(Plain-text document sources)
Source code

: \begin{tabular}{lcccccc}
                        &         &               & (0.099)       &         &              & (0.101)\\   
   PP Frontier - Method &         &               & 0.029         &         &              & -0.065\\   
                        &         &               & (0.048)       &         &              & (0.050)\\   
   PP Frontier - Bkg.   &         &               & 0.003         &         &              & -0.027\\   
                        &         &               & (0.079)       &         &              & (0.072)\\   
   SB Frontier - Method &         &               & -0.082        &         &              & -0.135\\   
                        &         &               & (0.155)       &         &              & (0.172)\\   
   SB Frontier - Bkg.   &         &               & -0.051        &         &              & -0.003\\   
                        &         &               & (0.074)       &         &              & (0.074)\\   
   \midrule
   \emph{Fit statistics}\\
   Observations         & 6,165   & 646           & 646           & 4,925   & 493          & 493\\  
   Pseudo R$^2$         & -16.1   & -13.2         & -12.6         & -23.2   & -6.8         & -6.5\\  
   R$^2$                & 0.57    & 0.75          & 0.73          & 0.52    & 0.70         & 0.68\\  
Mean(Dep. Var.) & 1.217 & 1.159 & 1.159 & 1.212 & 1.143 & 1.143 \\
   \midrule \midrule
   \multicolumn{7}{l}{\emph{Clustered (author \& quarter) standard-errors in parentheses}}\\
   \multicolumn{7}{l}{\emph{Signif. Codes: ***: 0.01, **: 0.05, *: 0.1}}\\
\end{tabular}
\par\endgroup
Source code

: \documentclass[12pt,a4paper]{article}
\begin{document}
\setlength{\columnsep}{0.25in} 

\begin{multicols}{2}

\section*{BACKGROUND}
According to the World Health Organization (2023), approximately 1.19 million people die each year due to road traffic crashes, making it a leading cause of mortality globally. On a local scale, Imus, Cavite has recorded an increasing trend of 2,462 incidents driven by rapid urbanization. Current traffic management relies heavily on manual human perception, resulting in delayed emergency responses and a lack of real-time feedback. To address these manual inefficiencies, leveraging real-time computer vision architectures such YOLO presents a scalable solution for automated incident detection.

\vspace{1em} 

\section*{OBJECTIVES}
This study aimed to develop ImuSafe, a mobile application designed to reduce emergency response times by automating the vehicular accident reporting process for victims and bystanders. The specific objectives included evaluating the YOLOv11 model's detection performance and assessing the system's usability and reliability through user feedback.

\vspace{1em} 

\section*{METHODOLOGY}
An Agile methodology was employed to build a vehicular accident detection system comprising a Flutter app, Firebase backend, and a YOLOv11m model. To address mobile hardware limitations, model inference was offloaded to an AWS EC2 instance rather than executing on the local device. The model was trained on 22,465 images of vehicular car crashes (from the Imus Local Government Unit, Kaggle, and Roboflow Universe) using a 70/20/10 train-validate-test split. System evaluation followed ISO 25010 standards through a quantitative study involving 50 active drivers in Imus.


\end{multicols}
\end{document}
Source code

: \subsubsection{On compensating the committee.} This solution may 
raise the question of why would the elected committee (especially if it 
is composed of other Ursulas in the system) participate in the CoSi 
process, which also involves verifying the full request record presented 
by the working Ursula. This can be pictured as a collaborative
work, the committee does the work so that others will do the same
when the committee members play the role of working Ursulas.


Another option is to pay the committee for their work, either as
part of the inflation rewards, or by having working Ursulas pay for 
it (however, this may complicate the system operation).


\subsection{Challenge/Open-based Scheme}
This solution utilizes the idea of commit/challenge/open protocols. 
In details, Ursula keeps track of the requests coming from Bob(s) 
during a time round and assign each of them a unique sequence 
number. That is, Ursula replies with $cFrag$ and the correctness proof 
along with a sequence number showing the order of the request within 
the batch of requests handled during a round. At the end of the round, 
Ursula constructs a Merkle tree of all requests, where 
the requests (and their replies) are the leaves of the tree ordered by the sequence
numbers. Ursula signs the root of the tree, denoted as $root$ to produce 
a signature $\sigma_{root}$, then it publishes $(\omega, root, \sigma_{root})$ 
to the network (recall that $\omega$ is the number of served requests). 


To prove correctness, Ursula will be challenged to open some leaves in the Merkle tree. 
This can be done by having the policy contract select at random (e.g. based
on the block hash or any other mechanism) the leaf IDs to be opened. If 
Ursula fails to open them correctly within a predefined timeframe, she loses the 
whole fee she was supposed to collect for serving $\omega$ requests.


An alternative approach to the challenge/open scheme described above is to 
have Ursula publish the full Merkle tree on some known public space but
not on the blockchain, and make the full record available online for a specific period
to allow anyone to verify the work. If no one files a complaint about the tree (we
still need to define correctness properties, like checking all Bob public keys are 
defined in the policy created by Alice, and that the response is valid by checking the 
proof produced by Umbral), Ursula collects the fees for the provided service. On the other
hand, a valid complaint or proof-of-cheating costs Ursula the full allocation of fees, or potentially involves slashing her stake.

TASK DIRECTIONS:
Keeping each word as it stands, transcribe every entry.

RESULT FOR THIS EXERCISE:
Source code

: \begin{tabular}{lcccccc}
                        &         &               & (0.099)       &         &              & (0.101)\\   
   PP Frontier - Method &         &               & 0.029         &         &              & -0.065\\   
                        &         &               & (0.048)       &         &              & (0.050)\\   
   PP Frontier - Bkg.   &         &               & 0.003         &         &              & -0.027\\   
                        &         &               & (0.079)       &         &              & (0.072)\\   
   SB Frontier - Method &         &               & -0.082        &         &              & -0.135\\   
                        &         &               & (0.155)       &         &              & (0.172)\\   
   SB Frontier - Bkg.   &         &               & -0.051        &         &              & -0.003\\   
                        &         &               & (0.074)       &         &              & (0.074)\\   
   \midrule
   \emph{Fit statistics}\\
   Observations         & 6,165   & 646           & 646           & 4,925   & 493          & 493\\  
   Pseudo R$^2$         & -16.1   & -13.2         & -12.6         & -23.2   & -6.8         & -6.5\\  
   R$^2$                & 0.57    & 0.75          & 0.73          & 0.52    & 0.70         & 0.68\\  
Mean(Dep. Var.) & 1.217 & 1.159 & 1.159 & 1.212 & 1.143 & 1.143 \\
   \midrule \midrule
   \multicolumn{7}{l}{\emph{Clustered (author \& quarter) standard-errors in parentheses}}\\
   \multicolumn{7}{l}{\emph{Signif. Codes: ***: 0.01, **: 0.05, *: 0.1}}\\
\end{tabular}
\par\endgroup
Source code

: \documentclass[12pt,a4paper]{article}
\begin{document}
\setlength{\columnsep}{0.25in} 

\begin{multicols}{2}

\section*{BACKGROUND}
According to the World Health Organization (2023), approximately 1.19 million people die each year due to road traffic crashes, making it a leading cause of mortality globally. On a local scale, Imus, Cavite has recorded an increasing trend of 2,462 incidents driven by rapid urbanization. Current traffic management relies heavily on manual human perception, resulting in delayed emergency responses and a lack of real-time feedback. To address these manual inefficiencies, leveraging real-time computer vision architectures such YOLO presents a scalable solution for automated incident detection.

\vspace{1em} 

\section*{OBJECTIVES}
This study aimed to develop ImuSafe, a mobile application designed to reduce emergency response times by automating the vehicular accident reporting process for victims and bystanders. The specific objectives included evaluating the YOLOv11 model's detection performance and assessing the system's usability and reliability through user feedback.

\vspace{1em} 

\section*{METHODOLOGY}
An Agile methodology was employed to build a vehicular accident detection system comprising a Flutter app, Firebase backend, and a YOLOv11m model. To address mobile hardware limitations, model inference was offloaded to an AWS EC2 instance rather than executing on the local device. The model was trained on 22,465 images of vehicular car crashes (from the Imus Local Government Unit, Kaggle, and Roboflow Universe) using a 70/20/10 train-validate-test split. System evaluation followed ISO 25010 standards through a quantitative study involving 50 active drivers in Imus.


\end{multicols}
\end{document}
Source code

: \subsubsection{On compensating the committee.} This solution may 
raise the question of why would the elected committee (especially if it 
is composed of other Ursulas in the system) participate in the CoSi 
process, which also involves verifying the full request record presented 
by the working Ursula. This can be pictured as a collaborative
work, the committee does the work so that others will do the same
when the committee members play the role of working Ursulas.


Another option is to pay the committee for their work, either as
part of the inflation rewards, or by having working Ursulas pay for 
it (however, this may complicate the system operation).


\subsection{Challenge/Open-based Scheme}
This solution utilizes the idea of commit/challenge/open protocols. 
In details, Ursula keeps track of the requests coming from Bob(s) 
during a time round and assign each of them a unique sequence 
number. That is, Ursula replies with $cFrag$ and the correctness proof 
along with a sequence number showing the order of the request within 
the batch of requests handled during a round. At the end of the round, 
Ursula constructs a Merkle tree of all requests, where 
the requests (and their replies) are the leaves of the tree ordered by the sequence
numbers. Ursula signs the root of the tree, denoted as $root$ to produce 
a signature $\sigma_{root}$, then it publishes $(\omega, root, \sigma_{root})$ 
to the network (recall that $\omega$ is the number of served requests). 


To prove correctness, Ursula will be challenged to open some leaves in the Merkle tree. 
This can be done by having the policy contract select at random (e.g. based
on the block hash or any other mechanism) the leaf IDs to be opened. If 
Ursula fails to open them correctly within a predefined timeframe, she loses the 
whole fee she was supposed to collect for serving $\omega$ requests.


An alternative approach to the challenge/open scheme described above is to 
have Ursula publish the full Merkle tree on some known public space but
not on the blockchain, and make the full record available online for a specific period
to allow anyone to verify the work. If no one files a complaint about the tree (we
still need to define correctness properties, like checking all Bob public keys are 
defined in the policy created by Alice, and that the response is valid by checking the 
proof produced by Umbral), Ursula collects the fees for the provided service. On the other
hand, a valid complaint or proof-of-cheating costs Ursula the full allocation of fees, or potentially involves slashing her stake.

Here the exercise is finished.